Sementara rupiah menutup perdagangan pasar spot dengan depresiasi 0,28% di hadapan dolar Amerika Serikat (AS). Saat perdagangan di pasar spot valas Indonesia berakhir, rupiah bukanlah yang terlemah di Asia karena di bawah mata uang Tanah Air ada peso Filipina, yuan China, rupee India, dan won Korea Selatan. 


Kemudian imbal hasil (yield) obligasi pemerintah seri acuan tenor 10 tahun naik 5,9 basis poin (bps). Kenaikan yield menunjukkan harga instrumen ini sedang turun karena tertekan aksi jual. 


Mencari selamat. Itu adalah tema besar di pasar keuangan Benua Kuning kemarin. Maklum, memang sedang ada risiko besar yang mengintai perekonomian dunia. 

Adalah Presiden AS Donald Trump yang membuat pasar keuangan global gempar. Dalam cuitannya di Twitter, eks taipan properti itu mengungkapkan bahwa AS tetap akan menaikkan bea masuk bagi importasi produk-produk made in China. Selain itu, produk yang belum dikenakan bea masuk nantinya akan mulai disasar. 

"Selama 10 bulan terakhir, China membayar bea masuk 25% untuk importasi produk-produk high-tech senilai US$ 50 miliar dan 10% untuk produk-produk lain senilai US$ 200 miliar. Pembayaran ini sedikit banyak berperan dalam data-data ekonomi kita yang bagus. Jadi yang 10% akan naik menjadi 25% pada Jumat. Sementara US$ 325 miliar importasi produk-produk China belum kena bea masuk, tetapi dalam waktu dekat akan dikenakan 25%. Bea masuk ini berdampak kecil terhadap harga produk. Dialog dagang tetap berlanjut, tetapi terlalu lamban, karena mereka berupaya melakukan renegosiasi. Tidak!" cuit Trump di Twitter. 

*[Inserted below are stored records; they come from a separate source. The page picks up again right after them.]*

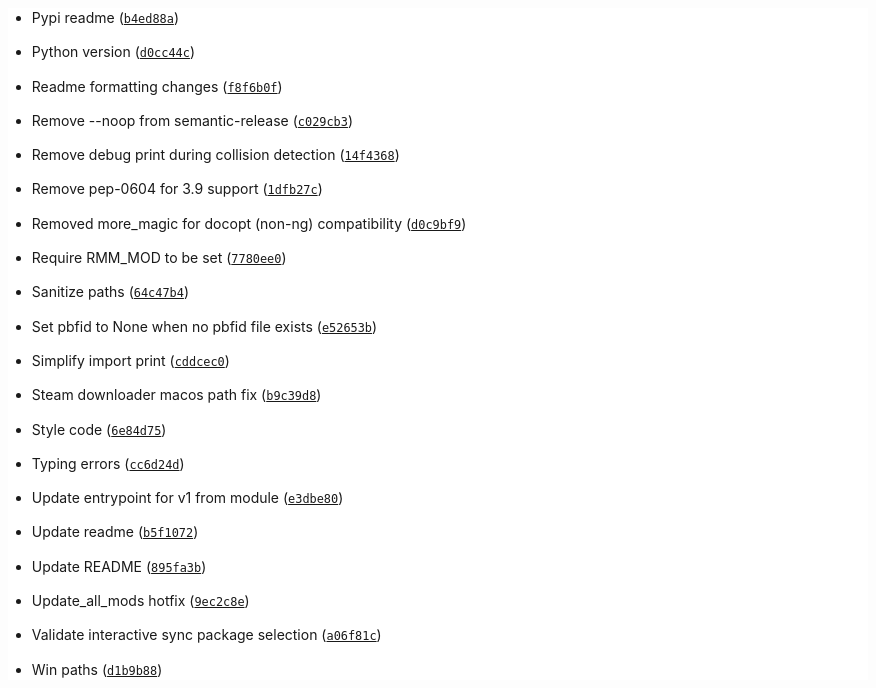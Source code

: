 - Pypi readme
  ([`b4ed88a`](https://github.com/duong-dt/rmm2/commit/b4ed88a4d63e83064b39f2e10535f4dbd05e352e))

- Python version
  ([`d0cc44c`](https://github.com/duong-dt/rmm2/commit/d0cc44c9cfbe3d8d9819699f913d9f94154c80cd))

- Readme formatting changes
  ([`f8f6b0f`](https://github.com/duong-dt/rmm2/commit/f8f6b0f5c585e28439df5d8fa2665144b2425351))

- Remove --noop from semantic-release
  ([`c029cb3`](https://github.com/duong-dt/rmm2/commit/c029cb3934296eaca9a683387e104406d2649d7b))

- Remove debug print during collision detection
  ([`14f4368`](https://github.com/duong-dt/rmm2/commit/14f43687394776f36809514f5b05b4a6723285f2))

- Remove pep-0604 for 3.9 support
  ([`1dfb27c`](https://github.com/duong-dt/rmm2/commit/1dfb27c5b9862ba926cceec28168aefb80e9ff81))

- Removed more_magic for docopt (non-ng) compatibility
  ([`d0c9bf9`](https://github.com/duong-dt/rmm2/commit/d0c9bf9ab22bd7969d0f95e3d77b5beaccfed9c7))

- Require RMM_MOD to be set
  ([`7780ee0`](https://github.com/duong-dt/rmm2/commit/7780ee05528aaaed7cb64eafe8b436dec63a15a8))

- Sanitize paths
  ([`64c47b4`](https://github.com/duong-dt/rmm2/commit/64c47b4e28c53958821527a11934fa1ec2d8e02d))

- Set pbfid to None when no pbfid file exists
  ([`e52653b`](https://github.com/duong-dt/rmm2/commit/e52653b8d8d05f8c0cfe2a8bf4b4329bdacb680e))

- Simplify import print
  ([`cddcec0`](https://github.com/duong-dt/rmm2/commit/cddcec07206923293189a9d16c699bc116cb143d))

- Steam downloader macos path fix
  ([`b9c39d8`](https://github.com/duong-dt/rmm2/commit/b9c39d88c50407ea481bf73fdd6cea83434437d7))

- Style code
  ([`6e84d75`](https://github.com/duong-dt/rmm2/commit/6e84d75faec974d50afb1ee412def5b845d659df))

- Typing errors
  ([`cc6d24d`](https://github.com/duong-dt/rmm2/commit/cc6d24d6c16e944a8dec36a2c785c79467bee071))

- Update entrypoint for v1 from module
  ([`e3dbe80`](https://github.com/duong-dt/rmm2/commit/e3dbe80ba8e24388709824fe3baf8e20d3dd2d47))

- Update readme
  ([`b5f1072`](https://github.com/duong-dt/rmm2/commit/b5f107297725d141217a8b76d21f14bacb29c8f5))

- Update README
  ([`895fa3b`](https://github.com/duong-dt/rmm2/commit/895fa3bf8a381497339e49fbe38b28312a2eb6a3))

- Update_all_mods hotfix
  ([`9ec2c8e`](https://github.com/duong-dt/rmm2/commit/9ec2c8e127002d8712781551363833e46a21f37c))

- Validate interactive sync package selection
  ([`a06f81c`](https://github.com/duong-dt/rmm2/commit/a06f81ce741a96feacf7243fed9d2a71b537bf1c))

- Win paths
  ([`d1b9b88`](https://github.com/duong-dt/rmm2/commit/d1b9b8810f03cd814d8460f2becd351b4d1369b0))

Kepanikan pun terjadi. Reaksinya knee-jerk saja, melepas aset-aset berisiko di negara berkembang Asia (termasuk Indonesia) untuk berlindung ke aset aman seperti dolar AS dan yen Jepang. 

Sampai akhir pekan lalu, harapan damai dagang AS-China masih begitu terbuka. Bahkan delegasi China masih melakukan dialog dengan perwakilan AS di Washington. 

Namun utas (thread) cuitan Trump tersebut membuat semuanya seolah buyar. AS ternyata masih galak kepada China. Sesuatu yang sangat mungkin membuat Beijing murka. 

Mengutip Wall Street Journal, sumber di lingkaran dalam pemerintah China menegaskan pihaknya sedang mempertimbangkan untuk membatalkan proses negosiasi dagang dengan AS. Setiap aksi menimbulkan reaksi, apa yang dilakukan Trump sudah menciptakan 'api'. 

Harapan damai dagang perlahan berganti menjadi kekhawatiran dimulainya kembali perang dagang antara dua kekuatan ekonomi terbesar di planet bumi. Hal ini tentu sangat membuat investor cemas, sehingga tidak ada yang berani mengambil risiko. 

Sedangkan dari dalam negeri, rilis data pertumbuhan ekonomi kuartal I-2019 tidak banyak membantu. Sepanjang Januari-Maret, ekonomi Indonesia tumbuh 5,07% year-on-year (YoY). Ini menjadi laju paling lemah sejak kuartal I-2018. 

Angka tersebut lumayan jauh dibandingkan ekspektasi pasar. Konsensus yang dihimpun CNBC Indonesia memperkirakan 5,19% sementara konsensus Reuters berada di 5,18%. 

'Penonton' pun kecewa karena tidak mendapat hasil sesuai harapan. Akibatnya, IHSG dkk tidak punya dorongan untuk memperbaiki nasib. 



(BERLANJUT KE HALAMAN 2)

Apa yang terjadi di Asia ternyata menular sampai ke seberang Samudera Atlantik. Tiga indeks utama di bursa saham New York melemah di mana Dow Jones Industrial Average (DJIA) terkoreksi 0,26%, S&P 500 minus 0,44%, dan Nasdaq Composite berkurang 0,48%. 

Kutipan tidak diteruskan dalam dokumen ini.